Fierce collaboration

Finding space for stronger feelings in collaboration
Johnnie Moore

Johnnie Moore

I’m Johnnie Moore, and I help people work better together

Being fierce, and the challenge of collaboration

Transcript of this video:

The other day my friend, Rob Poynton, sent me a copy of his newly revised book, “Do Improv,” which included a two-page interview with me. And when I read it, I realized I was a bit surprised by the person that he appeared to have interviewed who seemed to be a lot more fierce than I thought I was. And was saying things about not liking happy-clappy improv.

And I thought, “Oh no,” I don’t want people to think I’m that kind of person.” And then a bit later I realized, “oh, but I actually sort of thought that was quite interesting.”

And there was something about that version of myself that I secretly quite liked. And that I am at times quite a fierce personality.

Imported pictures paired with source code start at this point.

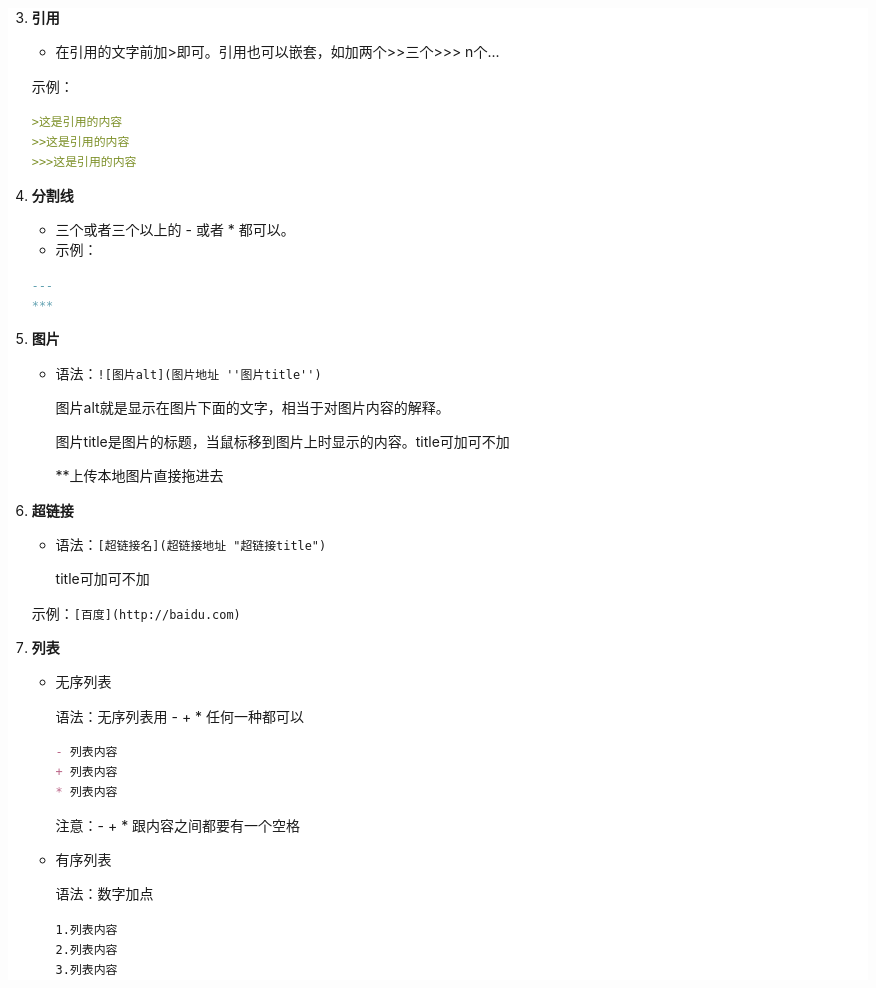 3. **引用**

   - 在引用的文字前加>即可。引用也可以嵌套，如加两个>>三个>>> n个...

   示例：

   ```md
   >这是引用的内容
   >>这是引用的内容
   >>>这是引用的内容
   ```

4. **分割线**

   - 三个或者三个以上的 - 或者 * 都可以。
   - 示例：

   ```md
   ---
   ***
   ```

5. **图片**

   - 语法：`![图片alt](图片地址 ''图片title'')`

     图片alt就是显示在图片下面的文字，相当于对图片内容的解释。

     图片title是图片的标题，当鼠标移到图片上时显示的内容。title可加可不加

     **上传本地图片直接拖进去

6. **超链接**

   - 语法：`[超链接名](超链接地址 "超链接title")`

     title可加可不加

   示例：`[百度](http://baidu.com)`

7. **列表**

   - 无序列表

     语法：无序列表用 - + * 任何一种都可以

     ```md
     - 列表内容
     + 列表内容
     * 列表内容
     ```

     注意：- + * 跟内容之间都要有一个空格

   - 有序列表

     语法：数字加点

     ```md
     1.列表内容
     2.列表内容
     3.列表内容
     ```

And I think I kid myself that I disguise it when sometimes I don’t. And actually that is a part of me. And that if I keep it completely concealed, I’m sort of cheating myself and others of an important part of who I am.

And then earlier today, I read a really interesting post on LinkedIn by Richard Claydon, challenging the whole positive psychology movement and this idea that we need to steer away from supposedly “negative emotions” like, I don’t know, fear, anger, sadness.

And he argued, and I would agree, that actually we need to integrate those emotions in our lives. They’re there for a reason. And we need to, in some sense or other, work with them, not try and live in denial of them.

And he had quite good research to suggest that the positive psychology approach was actually pretty ineffective or even counterproductive.

And also this week, I had a conversation with another friend who said, “Gosh, collaboration’s really difficult.” And I said, “Yes, I think it is really difficult.”

I think we act as if it should be easy when in fact it should probably be difficult. One of my favorite books of the last year or two is Adam Kahane’s “Collaborating with the Enemy,” which really takes this on.

This idea that the most important collaboration is going to be with people we don’t like and it isn’t going to be easy.

And finally, it reminded me of a story told to me years ago by a friend who used this metaphor for relationships. He said, when you are serving a gin and tonic and you’ve got a couple of chunks of ice in the glass, when you shake the glass, you wanna hear those ice cubes chinking against each other.

What you don’t want is for them to have melted and for it just to be a slush. And I think that’s perhaps a better metaphor for how we want our relationships. We want to chink against each other. And it might not always be a pleasant sound, but a sense of different people bumping up against each other rather than trying to merge.

Because I think if we stay in what I sometimes call polite collaboration, I think we’ll often find it just runs out of energy.